1. Use a bit-field instead of a char array. You can save a factor of 8 in memory.
2. Your outer loop is running over all integers. Not just the primes. After each iteration, start from the first number that hasn't been crossed off yet. (that number will be prime)

I'm suggesting this because you mentioned that it take 70 min. on a (pretty powerful) machine to run N = 10,000,000. That didn't look right, since my own trivial implementation can do N = 2^32 in under 20 seconds on a laptop - single-threaded, no source-level optimizations. So then I noticed that you missed a few basic optimizations.

Here's the efficient solution. But it takes some work.

The key is to recognize that the Eratosthenes Sieve only needs to go up to sqrt(N) of your target size. In other words, you only need to run the sieve on all prime numbers up to sqrt(N) before you are done.

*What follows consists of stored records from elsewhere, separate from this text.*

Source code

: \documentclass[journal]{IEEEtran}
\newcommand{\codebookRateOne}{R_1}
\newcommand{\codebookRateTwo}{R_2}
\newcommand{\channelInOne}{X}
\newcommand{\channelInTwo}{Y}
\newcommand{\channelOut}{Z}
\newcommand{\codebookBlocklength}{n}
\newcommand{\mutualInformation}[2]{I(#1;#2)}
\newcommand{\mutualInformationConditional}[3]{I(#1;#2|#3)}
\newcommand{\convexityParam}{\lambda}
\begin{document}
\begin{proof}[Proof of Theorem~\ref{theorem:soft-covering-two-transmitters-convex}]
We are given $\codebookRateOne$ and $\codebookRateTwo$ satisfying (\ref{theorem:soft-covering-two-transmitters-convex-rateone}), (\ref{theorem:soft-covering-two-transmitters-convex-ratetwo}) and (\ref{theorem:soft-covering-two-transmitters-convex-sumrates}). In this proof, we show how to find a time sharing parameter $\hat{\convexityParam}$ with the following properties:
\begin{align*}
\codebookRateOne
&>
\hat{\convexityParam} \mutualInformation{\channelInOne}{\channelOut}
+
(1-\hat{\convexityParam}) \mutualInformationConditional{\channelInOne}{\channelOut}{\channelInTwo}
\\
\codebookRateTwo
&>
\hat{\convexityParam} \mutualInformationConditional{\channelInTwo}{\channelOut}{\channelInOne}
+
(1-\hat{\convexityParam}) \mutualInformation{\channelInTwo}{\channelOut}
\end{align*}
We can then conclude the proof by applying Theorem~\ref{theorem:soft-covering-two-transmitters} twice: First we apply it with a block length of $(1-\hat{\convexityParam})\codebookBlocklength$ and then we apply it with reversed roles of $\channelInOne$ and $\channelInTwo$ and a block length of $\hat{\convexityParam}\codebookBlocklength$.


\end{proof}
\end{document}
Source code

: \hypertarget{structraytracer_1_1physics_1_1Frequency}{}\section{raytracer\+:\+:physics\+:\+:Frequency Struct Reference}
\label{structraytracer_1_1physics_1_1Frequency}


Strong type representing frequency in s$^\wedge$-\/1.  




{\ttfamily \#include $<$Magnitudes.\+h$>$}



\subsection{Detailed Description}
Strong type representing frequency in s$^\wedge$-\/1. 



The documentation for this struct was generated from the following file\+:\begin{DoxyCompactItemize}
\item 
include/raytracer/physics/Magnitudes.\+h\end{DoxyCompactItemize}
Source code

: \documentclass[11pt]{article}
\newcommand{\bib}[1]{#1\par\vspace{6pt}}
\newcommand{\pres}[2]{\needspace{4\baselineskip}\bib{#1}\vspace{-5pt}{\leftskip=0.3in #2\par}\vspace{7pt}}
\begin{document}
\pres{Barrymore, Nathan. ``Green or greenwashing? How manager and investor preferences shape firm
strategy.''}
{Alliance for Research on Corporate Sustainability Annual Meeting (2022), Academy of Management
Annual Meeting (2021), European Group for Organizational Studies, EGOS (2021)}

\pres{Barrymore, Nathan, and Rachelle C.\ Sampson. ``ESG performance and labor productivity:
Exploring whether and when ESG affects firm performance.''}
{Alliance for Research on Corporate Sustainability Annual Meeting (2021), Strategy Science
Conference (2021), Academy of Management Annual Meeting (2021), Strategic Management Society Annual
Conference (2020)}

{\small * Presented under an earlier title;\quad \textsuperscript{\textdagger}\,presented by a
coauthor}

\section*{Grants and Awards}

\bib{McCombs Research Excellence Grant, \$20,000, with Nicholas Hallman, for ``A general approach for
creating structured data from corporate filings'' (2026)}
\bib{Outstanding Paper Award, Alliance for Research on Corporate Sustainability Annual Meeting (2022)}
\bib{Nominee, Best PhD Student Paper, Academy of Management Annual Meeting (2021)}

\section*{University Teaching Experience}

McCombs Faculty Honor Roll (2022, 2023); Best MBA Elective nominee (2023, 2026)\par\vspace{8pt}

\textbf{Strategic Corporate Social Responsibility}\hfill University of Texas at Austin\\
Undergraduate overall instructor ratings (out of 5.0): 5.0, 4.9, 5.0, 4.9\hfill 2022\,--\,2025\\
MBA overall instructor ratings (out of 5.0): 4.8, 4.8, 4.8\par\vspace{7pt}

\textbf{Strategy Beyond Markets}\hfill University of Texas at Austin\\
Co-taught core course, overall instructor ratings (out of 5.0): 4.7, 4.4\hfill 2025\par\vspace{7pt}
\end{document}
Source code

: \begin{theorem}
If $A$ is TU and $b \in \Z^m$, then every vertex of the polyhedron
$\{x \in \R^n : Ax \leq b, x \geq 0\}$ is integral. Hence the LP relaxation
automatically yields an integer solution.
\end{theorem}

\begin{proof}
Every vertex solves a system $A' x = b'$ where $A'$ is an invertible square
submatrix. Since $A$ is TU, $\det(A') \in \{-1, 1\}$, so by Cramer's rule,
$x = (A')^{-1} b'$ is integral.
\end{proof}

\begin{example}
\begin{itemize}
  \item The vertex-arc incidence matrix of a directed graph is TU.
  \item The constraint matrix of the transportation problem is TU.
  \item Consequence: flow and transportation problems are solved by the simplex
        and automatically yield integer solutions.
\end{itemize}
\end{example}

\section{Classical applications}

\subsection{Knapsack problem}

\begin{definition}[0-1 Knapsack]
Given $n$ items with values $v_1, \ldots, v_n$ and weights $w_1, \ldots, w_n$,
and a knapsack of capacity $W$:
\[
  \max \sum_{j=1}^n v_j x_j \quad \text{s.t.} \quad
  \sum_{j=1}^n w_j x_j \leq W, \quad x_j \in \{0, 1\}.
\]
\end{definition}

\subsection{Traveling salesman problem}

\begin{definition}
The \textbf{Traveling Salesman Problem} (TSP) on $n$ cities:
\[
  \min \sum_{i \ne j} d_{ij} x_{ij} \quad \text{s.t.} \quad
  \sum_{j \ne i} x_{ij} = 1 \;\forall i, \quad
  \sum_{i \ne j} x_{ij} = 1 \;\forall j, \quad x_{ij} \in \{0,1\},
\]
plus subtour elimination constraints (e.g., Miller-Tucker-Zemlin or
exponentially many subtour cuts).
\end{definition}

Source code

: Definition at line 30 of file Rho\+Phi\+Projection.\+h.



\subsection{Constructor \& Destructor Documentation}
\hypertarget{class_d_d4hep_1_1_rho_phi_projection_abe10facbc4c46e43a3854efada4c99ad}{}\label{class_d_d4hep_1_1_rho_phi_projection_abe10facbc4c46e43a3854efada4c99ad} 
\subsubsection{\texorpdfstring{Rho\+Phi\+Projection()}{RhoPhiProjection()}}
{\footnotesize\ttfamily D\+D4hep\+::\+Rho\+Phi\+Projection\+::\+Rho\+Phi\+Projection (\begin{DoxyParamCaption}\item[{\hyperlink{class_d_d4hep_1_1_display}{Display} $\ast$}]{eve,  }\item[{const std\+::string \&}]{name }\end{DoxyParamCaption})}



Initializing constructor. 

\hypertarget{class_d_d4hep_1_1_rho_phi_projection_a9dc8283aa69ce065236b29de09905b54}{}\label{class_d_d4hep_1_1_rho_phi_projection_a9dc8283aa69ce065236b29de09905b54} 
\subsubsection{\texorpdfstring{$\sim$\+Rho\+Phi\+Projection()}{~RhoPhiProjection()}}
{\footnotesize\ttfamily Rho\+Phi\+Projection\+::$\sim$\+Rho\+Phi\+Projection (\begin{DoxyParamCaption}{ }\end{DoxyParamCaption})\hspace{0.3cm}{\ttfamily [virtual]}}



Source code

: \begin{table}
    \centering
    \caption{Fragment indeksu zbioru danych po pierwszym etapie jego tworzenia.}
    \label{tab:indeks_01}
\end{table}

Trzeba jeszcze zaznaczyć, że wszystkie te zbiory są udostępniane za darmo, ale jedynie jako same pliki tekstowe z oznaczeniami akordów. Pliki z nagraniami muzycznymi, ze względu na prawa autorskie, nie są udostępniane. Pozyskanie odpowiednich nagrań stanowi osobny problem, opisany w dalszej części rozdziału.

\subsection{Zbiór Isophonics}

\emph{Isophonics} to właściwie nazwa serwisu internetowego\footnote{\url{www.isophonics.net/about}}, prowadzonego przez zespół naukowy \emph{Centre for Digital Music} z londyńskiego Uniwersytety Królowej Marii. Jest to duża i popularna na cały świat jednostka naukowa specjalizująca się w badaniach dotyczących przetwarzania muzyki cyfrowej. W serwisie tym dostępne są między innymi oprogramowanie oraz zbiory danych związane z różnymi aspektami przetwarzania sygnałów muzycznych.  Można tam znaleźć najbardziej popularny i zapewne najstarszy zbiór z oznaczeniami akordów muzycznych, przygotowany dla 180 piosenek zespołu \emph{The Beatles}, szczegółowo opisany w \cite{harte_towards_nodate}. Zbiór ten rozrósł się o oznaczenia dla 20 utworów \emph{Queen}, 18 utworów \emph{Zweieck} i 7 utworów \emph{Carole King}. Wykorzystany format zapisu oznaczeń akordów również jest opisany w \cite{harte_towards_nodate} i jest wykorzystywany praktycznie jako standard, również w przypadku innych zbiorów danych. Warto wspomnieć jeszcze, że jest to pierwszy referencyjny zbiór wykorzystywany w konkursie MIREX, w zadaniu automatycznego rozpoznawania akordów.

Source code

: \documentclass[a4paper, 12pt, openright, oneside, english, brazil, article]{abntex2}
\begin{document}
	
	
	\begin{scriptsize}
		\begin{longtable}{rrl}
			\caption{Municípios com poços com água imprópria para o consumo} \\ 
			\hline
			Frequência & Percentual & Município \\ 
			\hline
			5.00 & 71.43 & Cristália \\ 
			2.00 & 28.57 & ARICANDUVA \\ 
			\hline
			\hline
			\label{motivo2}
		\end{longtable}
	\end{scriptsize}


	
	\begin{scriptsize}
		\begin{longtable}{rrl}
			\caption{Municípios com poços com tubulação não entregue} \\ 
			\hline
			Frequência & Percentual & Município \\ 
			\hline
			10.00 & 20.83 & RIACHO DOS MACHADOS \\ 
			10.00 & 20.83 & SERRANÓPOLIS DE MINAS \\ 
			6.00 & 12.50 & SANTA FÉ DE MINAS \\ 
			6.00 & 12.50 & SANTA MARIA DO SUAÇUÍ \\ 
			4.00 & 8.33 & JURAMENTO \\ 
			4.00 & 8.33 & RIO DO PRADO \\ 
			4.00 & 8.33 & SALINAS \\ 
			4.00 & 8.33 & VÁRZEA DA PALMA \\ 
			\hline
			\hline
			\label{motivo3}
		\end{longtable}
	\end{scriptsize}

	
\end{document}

So the trick is to first run the algorithm on sqrt(N). Then dump all the primes into a dense data structure. By pre-computing all the needed primes, you break the dependency on the outer-loop.

Now, for the rest of the numbers from sqrt(N) - N, you can cross off all numbers that are divisible by any prime in your pre-computed table. Note that this is independent for all the remaining numbers. So the algorithm is now embarrassingly parallel.

To be efficient, this needs to be done using "mini"-sieves on blocks that fit in cache. To be even more efficient, you should compute and cache the reciprocals of all the primes in the table. This will help you efficiently find the "initial offsets" of each prime when you fill out each "mini-sieve".

The initial step of running the algorithm sequential for sqrt(N) will be very fast since it's only sqrt(N). The rest of the work is completely parallelizable.

In the fully general case, this algorithm can be applied recursively on the initial sieve, but that's generally overkill.